University of Detroit Mercy School of Law Professor Catherine J. Archibald has written a ground-breaking article on transgender bathroom rights. Her article, Transgender Bathroom Rights, will be published this month in the Fall 2016 edition of the Duke Journal of Gender Law & Policy. A draft of it can also be read here.
On October 28, 2016, the Supreme Court announced that it will review the decision of the U.S. Court of Appeals for the Fourth Circuit concerning a transgender student, Gavin Grimm, who seeks to use the boys’ bathroom in a Virginia high school. The Fourth Circuit ruled in favor of the student and granted Grimm the right to use the boys’ bathroom. The Supreme Court then issued an emergency stay in the case and will hear oral arguments sometime this term. The case marks the first time the U.S. Supreme Court has considered the controversial issue.

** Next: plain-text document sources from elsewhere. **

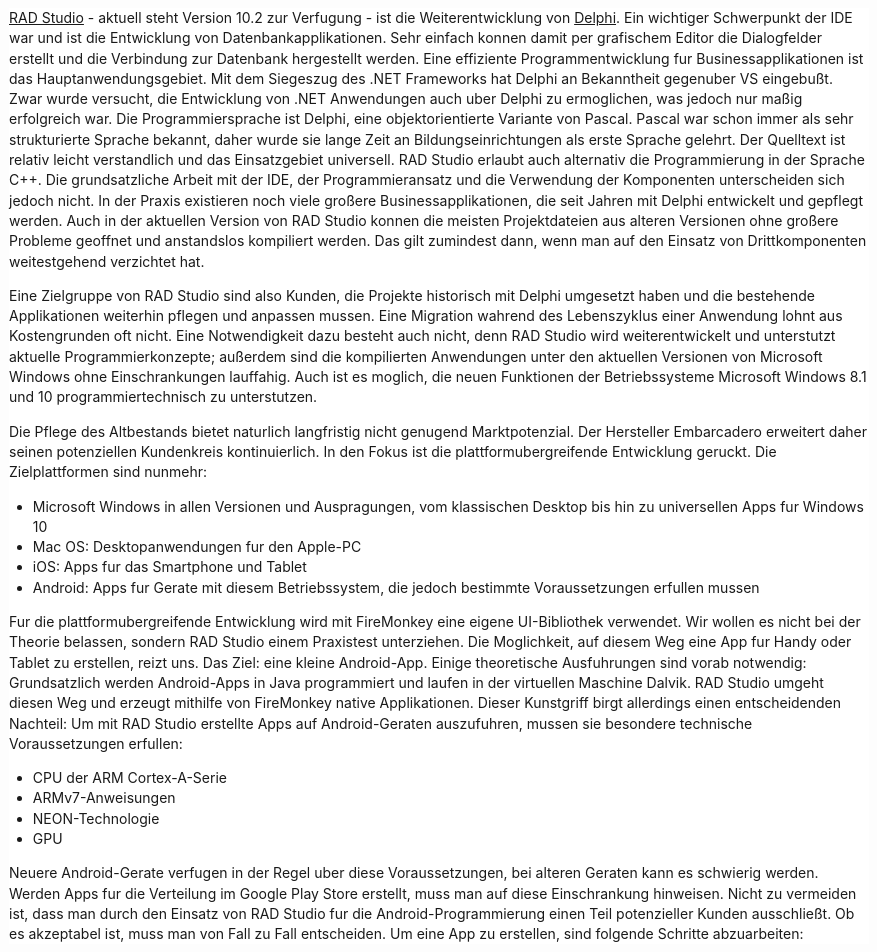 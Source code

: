 [RAD Studio](https://www.embarcadero.com/de/products/rad-studio) - aktuell steht Version 10.2 zur Verfugung - ist die Weiterentwicklung von [Delphi](http://www.delphi-treff.de/ueber-delphi/versionen/versionen). Ein wichtiger Schwerpunkt der IDE war und ist die Entwicklung von Datenbankapplikationen. Sehr einfach konnen damit per grafischem Editor die Dialogfelder erstellt und die Verbindung zur Datenbank hergestellt werden. Eine effiziente Programmentwicklung fur Businessapplikationen ist das Hauptanwendungsgebiet. Mit dem Siegeszug des .NET Frameworks hat Delphi an Bekanntheit gegenuber VS eingebußt. Zwar wurde versucht, die Entwicklung von .NET Anwendungen auch uber Delphi zu ermoglichen, was jedoch nur maßig erfolgreich war. Die Programmiersprache ist Delphi, eine objektorientierte Variante von Pascal. Pascal war schon immer als sehr strukturierte Sprache bekannt, daher wurde sie lange Zeit an Bildungseinrichtungen als erste Sprache gelehrt. Der Quelltext ist relativ leicht verstandlich und das Einsatzgebiet universell. RAD Studio erlaubt auch alternativ die Programmierung in der Sprache C++. Die grundsatzliche Arbeit mit der IDE, der Programmieransatz und die Verwendung der Komponenten unterscheiden sich jedoch nicht. In der Praxis existieren noch viele großere Businessapplikationen, die seit Jahren mit Delphi entwickelt und gepflegt werden. Auch in der aktuellen Version von RAD Studio konnen die meisten Projektdateien aus alteren Versionen ohne großere Probleme geoffnet und anstandslos kompiliert werden. Das gilt zumindest dann, wenn man auf den Einsatz von Drittkomponenten weitestgehend verzichtet hat.

Eine Zielgruppe von RAD Studio sind also Kunden, die Projekte historisch mit Delphi umgesetzt haben und die bestehende Applikationen weiterhin pflegen und anpassen mussen. Eine Migration wahrend des Lebenszyklus einer Anwendung lohnt aus Kostengrunden oft nicht. Eine Notwendigkeit dazu besteht auch nicht, denn RAD Studio wird weiterentwickelt und unterstutzt aktuelle Programmierkonzepte; außerdem sind die kompilierten Anwendungen unter den aktuellen Versionen von Microsoft Windows ohne Einschrankungen lauffahig. Auch ist es moglich, die neuen Funktionen der Betriebssysteme Microsoft Windows 8.1 und 10 programmiertechnisch zu unterstutzen.

Die Pflege des Altbestands bietet naturlich langfristig nicht genugend Marktpotenzial. Der Hersteller Embarcadero erweitert daher seinen potenziellen Kundenkreis kontinuierlich. In den Fokus ist die plattformubergreifende Entwicklung geruckt. Die Zielplattformen sind nunmehr:

  * Microsoft Windows in allen Versionen und Auspragungen, vom klassischen Desktop bis hin zu universellen Apps fur Windows 10
  * Mac OS: Desktopanwendungen fur den Apple-PC
  * iOS: Apps fur das Smartphone und Tablet
  * Android: Apps fur Gerate mit diesem Betriebssystem, die jedoch bestimmte Voraussetzungen erfullen mussen

Fur die plattformubergreifende Entwicklung wird mit FireMonkey eine eigene UI-Bibliothek verwendet. Wir wollen es nicht bei der Theorie belassen, sondern RAD Studio einem Praxistest unterziehen. Die Moglichkeit, auf diesem Weg eine App fur Handy oder Tablet zu erstellen, reizt uns. Das Ziel: eine kleine Android-App. Einige theoretische Ausfuhrungen sind vorab notwendig: Grundsatzlich werden Android-Apps in Java programmiert und laufen in der virtuellen Maschine Dalvik. RAD Studio umgeht diesen Weg und erzeugt mithilfe von FireMonkey native Applikationen. Dieser Kunstgriff birgt allerdings einen entscheidenden Nachteil: Um mit RAD Studio erstellte Apps auf Android-Geraten auszufuhren, mussen sie besondere technische Voraussetzungen erfullen:

  * CPU der ARM Cortex-A-Serie
  * ARMv7-Anweisungen
  * NEON-Technologie
  * GPU

Neuere Android-Gerate verfugen in der Regel uber diese Voraussetzungen, bei alteren Geraten kann es schwierig werden. Werden Apps fur die Verteilung im Google Play Store erstellt, muss man auf diese Einschrankung hinweisen. Nicht zu vermeiden ist, dass man durch den Einsatz von RAD Studio fur die Android-Programmierung einen Teil potenzieller Kunden ausschließt. Ob es akzeptabel ist, muss man von Fall zu Fall entscheiden. Um eine App zu erstellen, sind folgende Schritte abzuarbeiten:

The lawsuit argues that the high school’s bathroom policy is unconstitutional under the Fourteenth Amendment and violates Title IX of the U.S. Education Amendments of 1972, a federal law which prohibits discrimination based on sex by schools that receive federal money. The legal issue is whether the federal law can be interpreted to also ban discrimination based on gender identity. Archibald notes that after winning the right to same-sex marriage in all 50 states just last year, the LGBT community is once again battling in court for its rights, this time for the right of transgender people to use bathrooms and locker rooms that match their gender identity.
In its “Dear Colleague Letter on Transgender Students,” the federal government recently interpreted federal law as requiring that transgender students be permitted to use bathrooms and locker rooms that correspond with their gender identity in schools receiving federal funding. In two separate lawsuits, 20 states have challenged the legitimacy of this interpretation. Archibald’s article examines the current court battles over transgender bathroom and locker room rights and discusses possible outcomes of the most contentious legal issues in dispute. These issues include the procedures used by the federal government in issuing its interpretation, the substantial legitimacy of the interpretation and the Constitutional authority of the federal government to issue its interpretation.
The article concludes that courts should uphold the federal government’s recent interpretation of federal civil rights law, because the federal government’s interpretation is a reasonable interpretation, lawfully issued, that mirrors the best practices and medical and psychiatric recommendations for the protection and inclusion of a vulnerable group.